- YOUR INSTRUCTIONS: For the records below, print the lines from the line with "branch (see [README][esm-readme])." through the line with "list of non-reduced" exactly as written; include both end lines and exclude the rest.

- THE DATA:

=== Begin Enclosure ===

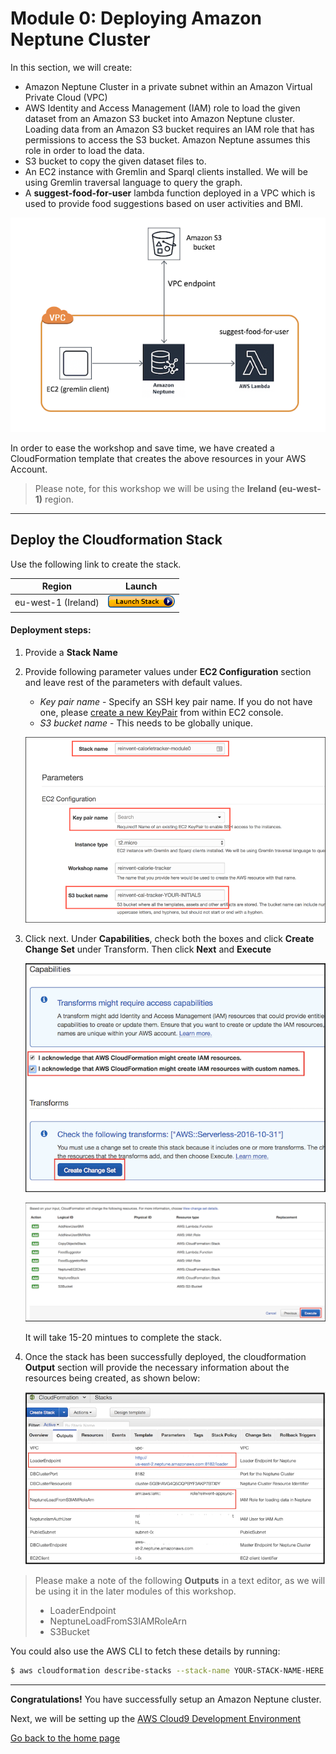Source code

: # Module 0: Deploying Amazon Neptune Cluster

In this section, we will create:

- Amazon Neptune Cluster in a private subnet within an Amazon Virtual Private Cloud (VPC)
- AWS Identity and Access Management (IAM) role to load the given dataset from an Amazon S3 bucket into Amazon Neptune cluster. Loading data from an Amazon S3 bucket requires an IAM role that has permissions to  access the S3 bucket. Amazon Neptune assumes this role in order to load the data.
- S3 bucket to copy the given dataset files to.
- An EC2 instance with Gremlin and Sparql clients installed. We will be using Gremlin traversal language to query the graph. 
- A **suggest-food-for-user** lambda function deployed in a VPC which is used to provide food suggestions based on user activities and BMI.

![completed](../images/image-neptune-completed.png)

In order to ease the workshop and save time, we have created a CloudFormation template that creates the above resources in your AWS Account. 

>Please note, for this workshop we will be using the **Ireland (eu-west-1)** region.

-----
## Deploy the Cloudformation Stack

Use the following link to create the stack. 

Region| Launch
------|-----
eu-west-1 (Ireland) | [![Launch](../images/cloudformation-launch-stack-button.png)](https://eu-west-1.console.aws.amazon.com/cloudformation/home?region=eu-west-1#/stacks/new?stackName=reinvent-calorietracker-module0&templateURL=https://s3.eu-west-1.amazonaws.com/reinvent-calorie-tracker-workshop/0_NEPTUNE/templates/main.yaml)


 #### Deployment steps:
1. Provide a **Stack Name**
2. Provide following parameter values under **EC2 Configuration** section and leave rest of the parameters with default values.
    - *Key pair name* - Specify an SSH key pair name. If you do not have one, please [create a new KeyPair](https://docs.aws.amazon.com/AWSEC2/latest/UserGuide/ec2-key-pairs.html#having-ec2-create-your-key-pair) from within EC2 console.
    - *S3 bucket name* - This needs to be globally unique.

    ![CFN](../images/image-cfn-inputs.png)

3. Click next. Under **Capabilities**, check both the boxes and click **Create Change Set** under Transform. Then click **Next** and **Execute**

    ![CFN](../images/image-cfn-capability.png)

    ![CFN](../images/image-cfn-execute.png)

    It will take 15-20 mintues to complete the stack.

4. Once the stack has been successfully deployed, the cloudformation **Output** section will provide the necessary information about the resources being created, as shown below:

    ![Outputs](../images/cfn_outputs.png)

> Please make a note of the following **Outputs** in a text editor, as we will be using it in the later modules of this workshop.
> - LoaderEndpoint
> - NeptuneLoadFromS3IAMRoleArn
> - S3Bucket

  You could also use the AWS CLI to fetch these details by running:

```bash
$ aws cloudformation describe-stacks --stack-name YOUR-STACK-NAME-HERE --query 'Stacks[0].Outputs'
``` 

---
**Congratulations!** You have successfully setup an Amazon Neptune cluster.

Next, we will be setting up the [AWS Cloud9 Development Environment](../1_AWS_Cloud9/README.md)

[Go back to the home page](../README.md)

=== End Enclosure ===
=== Begin Enclosure ===

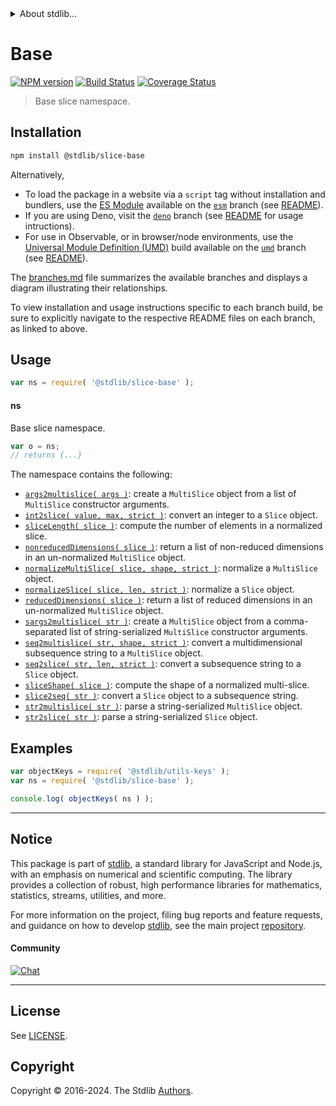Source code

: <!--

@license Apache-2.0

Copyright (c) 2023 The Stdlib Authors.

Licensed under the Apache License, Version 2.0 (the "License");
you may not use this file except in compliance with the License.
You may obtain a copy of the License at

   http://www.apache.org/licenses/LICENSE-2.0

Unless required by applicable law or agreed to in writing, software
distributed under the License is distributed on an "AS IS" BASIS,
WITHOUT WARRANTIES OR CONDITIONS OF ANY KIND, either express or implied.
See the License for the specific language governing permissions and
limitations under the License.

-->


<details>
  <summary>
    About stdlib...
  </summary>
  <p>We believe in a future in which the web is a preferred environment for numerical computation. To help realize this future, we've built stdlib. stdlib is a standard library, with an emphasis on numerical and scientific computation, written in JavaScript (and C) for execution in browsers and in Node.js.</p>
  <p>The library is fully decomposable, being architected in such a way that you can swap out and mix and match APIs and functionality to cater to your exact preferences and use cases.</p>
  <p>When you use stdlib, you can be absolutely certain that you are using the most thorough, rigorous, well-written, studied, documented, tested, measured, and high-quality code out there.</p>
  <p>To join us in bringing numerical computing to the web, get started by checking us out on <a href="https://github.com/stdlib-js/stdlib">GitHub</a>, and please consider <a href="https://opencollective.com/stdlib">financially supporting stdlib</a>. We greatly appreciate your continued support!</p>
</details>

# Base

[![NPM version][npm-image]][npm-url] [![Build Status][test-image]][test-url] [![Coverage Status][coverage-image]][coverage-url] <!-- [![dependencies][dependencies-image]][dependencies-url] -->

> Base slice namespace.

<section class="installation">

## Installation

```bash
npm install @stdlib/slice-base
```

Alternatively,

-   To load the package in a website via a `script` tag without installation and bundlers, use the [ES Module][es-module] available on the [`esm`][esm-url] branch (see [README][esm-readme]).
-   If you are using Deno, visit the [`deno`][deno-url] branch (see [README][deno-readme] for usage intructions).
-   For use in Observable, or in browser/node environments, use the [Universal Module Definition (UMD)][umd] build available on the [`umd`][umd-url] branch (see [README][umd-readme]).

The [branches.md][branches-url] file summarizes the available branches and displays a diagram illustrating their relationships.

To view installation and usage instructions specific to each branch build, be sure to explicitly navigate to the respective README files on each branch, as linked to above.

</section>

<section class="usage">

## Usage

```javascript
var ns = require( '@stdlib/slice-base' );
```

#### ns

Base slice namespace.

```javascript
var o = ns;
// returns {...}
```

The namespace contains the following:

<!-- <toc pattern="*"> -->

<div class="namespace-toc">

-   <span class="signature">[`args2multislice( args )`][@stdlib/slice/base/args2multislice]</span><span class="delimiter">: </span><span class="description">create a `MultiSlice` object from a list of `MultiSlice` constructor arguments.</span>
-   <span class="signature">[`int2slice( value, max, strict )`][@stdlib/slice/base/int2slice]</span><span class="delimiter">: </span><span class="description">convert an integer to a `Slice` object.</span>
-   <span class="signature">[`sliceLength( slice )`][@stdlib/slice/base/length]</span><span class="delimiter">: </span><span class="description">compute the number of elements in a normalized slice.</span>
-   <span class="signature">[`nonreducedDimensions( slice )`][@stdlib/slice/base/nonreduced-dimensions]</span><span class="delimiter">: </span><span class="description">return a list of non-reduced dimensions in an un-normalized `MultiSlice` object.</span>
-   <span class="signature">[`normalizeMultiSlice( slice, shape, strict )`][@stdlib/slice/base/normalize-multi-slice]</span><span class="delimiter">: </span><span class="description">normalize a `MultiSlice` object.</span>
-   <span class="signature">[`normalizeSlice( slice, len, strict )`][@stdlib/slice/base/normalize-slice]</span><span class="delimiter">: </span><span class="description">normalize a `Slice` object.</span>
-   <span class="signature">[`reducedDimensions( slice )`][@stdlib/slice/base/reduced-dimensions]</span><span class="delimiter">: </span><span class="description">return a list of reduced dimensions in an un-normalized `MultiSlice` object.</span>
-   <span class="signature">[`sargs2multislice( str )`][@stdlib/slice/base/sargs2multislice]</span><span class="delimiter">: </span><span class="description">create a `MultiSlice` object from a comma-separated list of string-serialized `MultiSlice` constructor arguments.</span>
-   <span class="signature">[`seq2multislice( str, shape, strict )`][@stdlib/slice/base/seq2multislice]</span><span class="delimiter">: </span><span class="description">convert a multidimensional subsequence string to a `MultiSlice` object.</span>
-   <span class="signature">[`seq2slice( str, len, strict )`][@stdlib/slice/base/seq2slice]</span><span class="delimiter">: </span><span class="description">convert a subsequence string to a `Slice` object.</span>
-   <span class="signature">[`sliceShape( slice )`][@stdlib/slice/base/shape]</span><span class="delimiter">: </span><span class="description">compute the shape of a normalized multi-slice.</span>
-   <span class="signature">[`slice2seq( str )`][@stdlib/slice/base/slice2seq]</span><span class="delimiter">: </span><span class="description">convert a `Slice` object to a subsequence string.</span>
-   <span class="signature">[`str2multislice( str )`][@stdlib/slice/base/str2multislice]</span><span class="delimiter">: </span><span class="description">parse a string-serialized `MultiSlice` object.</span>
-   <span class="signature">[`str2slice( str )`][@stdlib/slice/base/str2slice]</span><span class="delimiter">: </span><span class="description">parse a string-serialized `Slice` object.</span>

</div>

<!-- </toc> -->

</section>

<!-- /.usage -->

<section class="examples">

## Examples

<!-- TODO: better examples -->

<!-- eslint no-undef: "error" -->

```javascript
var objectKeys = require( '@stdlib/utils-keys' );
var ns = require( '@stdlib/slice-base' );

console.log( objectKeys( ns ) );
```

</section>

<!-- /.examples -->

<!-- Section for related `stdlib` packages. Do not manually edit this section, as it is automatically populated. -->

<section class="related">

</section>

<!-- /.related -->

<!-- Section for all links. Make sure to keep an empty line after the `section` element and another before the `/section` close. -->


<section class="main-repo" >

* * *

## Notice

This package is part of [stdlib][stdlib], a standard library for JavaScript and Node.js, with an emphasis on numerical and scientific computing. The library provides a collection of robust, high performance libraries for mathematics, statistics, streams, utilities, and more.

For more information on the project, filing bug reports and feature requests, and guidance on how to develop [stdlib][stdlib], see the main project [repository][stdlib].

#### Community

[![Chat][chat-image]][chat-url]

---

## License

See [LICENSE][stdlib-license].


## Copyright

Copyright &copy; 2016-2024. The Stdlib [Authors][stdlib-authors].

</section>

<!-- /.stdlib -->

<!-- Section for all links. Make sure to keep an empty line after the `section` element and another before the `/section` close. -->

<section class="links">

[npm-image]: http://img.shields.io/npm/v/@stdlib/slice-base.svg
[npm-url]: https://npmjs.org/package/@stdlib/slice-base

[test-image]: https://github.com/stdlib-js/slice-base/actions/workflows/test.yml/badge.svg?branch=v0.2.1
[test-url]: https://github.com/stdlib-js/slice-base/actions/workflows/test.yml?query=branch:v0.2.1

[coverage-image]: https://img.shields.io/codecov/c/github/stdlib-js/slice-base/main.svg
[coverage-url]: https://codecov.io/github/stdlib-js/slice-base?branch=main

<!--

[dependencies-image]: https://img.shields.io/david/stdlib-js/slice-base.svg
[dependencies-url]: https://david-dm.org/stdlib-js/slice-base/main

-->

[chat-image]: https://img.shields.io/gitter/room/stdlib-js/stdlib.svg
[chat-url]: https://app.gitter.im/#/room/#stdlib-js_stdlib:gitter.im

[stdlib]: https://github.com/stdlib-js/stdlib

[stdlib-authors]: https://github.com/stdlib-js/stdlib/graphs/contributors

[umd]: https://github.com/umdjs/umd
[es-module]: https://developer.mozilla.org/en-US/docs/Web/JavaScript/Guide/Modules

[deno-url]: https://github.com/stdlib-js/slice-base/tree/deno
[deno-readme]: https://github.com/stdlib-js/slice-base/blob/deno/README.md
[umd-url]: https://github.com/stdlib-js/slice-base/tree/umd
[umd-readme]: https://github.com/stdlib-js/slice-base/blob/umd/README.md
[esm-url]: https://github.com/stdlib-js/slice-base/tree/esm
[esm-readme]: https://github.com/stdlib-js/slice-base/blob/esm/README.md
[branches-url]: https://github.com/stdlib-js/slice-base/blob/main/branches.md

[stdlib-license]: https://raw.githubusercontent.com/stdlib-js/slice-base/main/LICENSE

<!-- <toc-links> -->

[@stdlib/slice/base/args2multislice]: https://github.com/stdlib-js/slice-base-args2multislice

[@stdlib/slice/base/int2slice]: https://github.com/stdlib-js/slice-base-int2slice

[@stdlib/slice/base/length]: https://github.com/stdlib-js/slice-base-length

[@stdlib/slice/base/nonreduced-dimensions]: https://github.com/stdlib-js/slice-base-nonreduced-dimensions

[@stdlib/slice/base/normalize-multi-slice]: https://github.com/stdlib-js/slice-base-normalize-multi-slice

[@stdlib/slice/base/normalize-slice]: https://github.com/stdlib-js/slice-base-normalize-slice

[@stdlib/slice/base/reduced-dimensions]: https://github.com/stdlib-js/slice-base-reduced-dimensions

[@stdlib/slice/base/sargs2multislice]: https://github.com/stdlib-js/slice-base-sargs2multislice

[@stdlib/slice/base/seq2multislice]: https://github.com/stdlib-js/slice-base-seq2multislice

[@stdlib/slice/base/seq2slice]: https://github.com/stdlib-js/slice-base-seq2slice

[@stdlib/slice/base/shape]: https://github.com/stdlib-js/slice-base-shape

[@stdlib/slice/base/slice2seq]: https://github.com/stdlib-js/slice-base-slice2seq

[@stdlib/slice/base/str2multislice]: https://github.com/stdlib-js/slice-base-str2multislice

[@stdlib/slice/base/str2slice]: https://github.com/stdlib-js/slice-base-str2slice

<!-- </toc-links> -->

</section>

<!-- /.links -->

=== End Enclosure ===

- RESPONSE TO THIS EXERCISE:
-   To load the package in a website via a `script` tag without installation and bundlers, use the [ES Module][es-module] available on the [`esm`][esm-url] branch (see [README][esm-readme]).
-   If you are using Deno, visit the [`deno`][deno-url] branch (see [README][deno-readme] for usage intructions).
-   For use in Observable, or in browser/node environments, use the [Universal Module Definition (UMD)][umd] build available on the [`umd`][umd-url] branch (see [README][umd-readme]).

The [branches.md][branches-url] file summarizes the available branches and displays a diagram illustrating their relationships.

To view installation and usage instructions specific to each branch build, be sure to explicitly navigate to the respective README files on each branch, as linked to above.

</section>

<section class="usage">

## Usage

```javascript
var ns = require( '@stdlib/slice-base' );
```

#### ns

Base slice namespace.

```javascript
var o = ns;
// returns {...}
```

The namespace contains the following:

<!-- <toc pattern="*"> -->

<div class="namespace-toc">

-   <span class="signature">[`args2multislice( args )`][@stdlib/slice/base/args2multislice]</span><span class="delimiter">: </span><span class="description">create a `MultiSlice` object from a list of `MultiSlice` constructor arguments.</span>
-   <span class="signature">[`int2slice( value, max, strict )`][@stdlib/slice/base/int2slice]</span><span class="delimiter">: </span><span class="description">convert an integer to a `Slice` object.</span>
-   <span class="signature">[`sliceLength( slice )`][@stdlib/slice/base/length]</span><span class="delimiter">: </span><span class="description">compute the number of elements in a normalized slice.</span>
-   <span class="signature">[`nonreducedDimensions( slice )`][@stdlib/slice/base/nonreduced-dimensions]</span><span class="delimiter">: </span><span class="description">return a list of non-reduced dimensions in an un-normalized `MultiSlice` object.</span>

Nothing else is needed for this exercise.